Improved Pseudolinear Kalman Filter Algorithms for Bearings-Only Target Tracking

Abstract

Despite its stability and computational complexity advantages, the pseudolinear Kalman filter (PLKF) suffers from severe bias problems in bearings-only target tracking applications. This paper develops new variants of the PLKF with significant performance improvement. First, a detailed analysis of the PLKF bias is provided for nearly constant-velocity target dynamics. This analysis uncovers the specific reasons of bias in state estimation and leads to a new bias-compensated PLKF (BC-PLKF) algorithm with the improved bias performance. The bias arising from the correlation between the measurement vector and pseudolinear noise is tackled by a novel instrumental-variable Kalman filter (IVKF). While the method of instrumental variables has been successfully applied to batch pseudolinear estimation algorithms, its extension to the PLKF is new. The IVKF embeds the method of recursive IV estimation into the BC-PLKF and employs the BC-PLKF to construct instrumental variable vectors with desired properties. The IVKF is further improved by adopting the method of selective angle measurements (SAM), which ensures that the performance of the IVKF is not degraded by a weak correlation between the instrumental variable vector and measurement vector in low signal-to-noise ratio (SNR) situations.
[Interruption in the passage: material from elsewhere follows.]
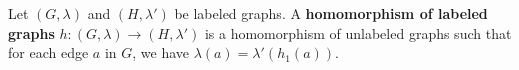 \begin{definition}
    \label{def:graph:homomorphism}
    Let \( (G,\lambda) \) and \( (H,\lambda') \) be labeled graphs. A \textbf{homomorphism of labeled graphs} $h:(G,\lambda) \rightarrow (H,\lambda')$ is a homomorphism of unlabeled graphs such that for each edge \( a \) in \( G \), we have \( \lambda (a) = \lambda' (h_1 (a)) \).
\end{definition}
Comparative simulation examples are presented to demonstrate the performance improvement of the proposed recursive estimators (the BC-PLKF, IVKF and SAM-IVKF) over the conventional PLKF and the extended Kalman filter. The SAM-IVKF is observed to provide the best estimation performance among the proposed estimators by producing a negligible estimation bias and mean squared error close to the posterior Cramer–Rao lower bound at moderate noise levels.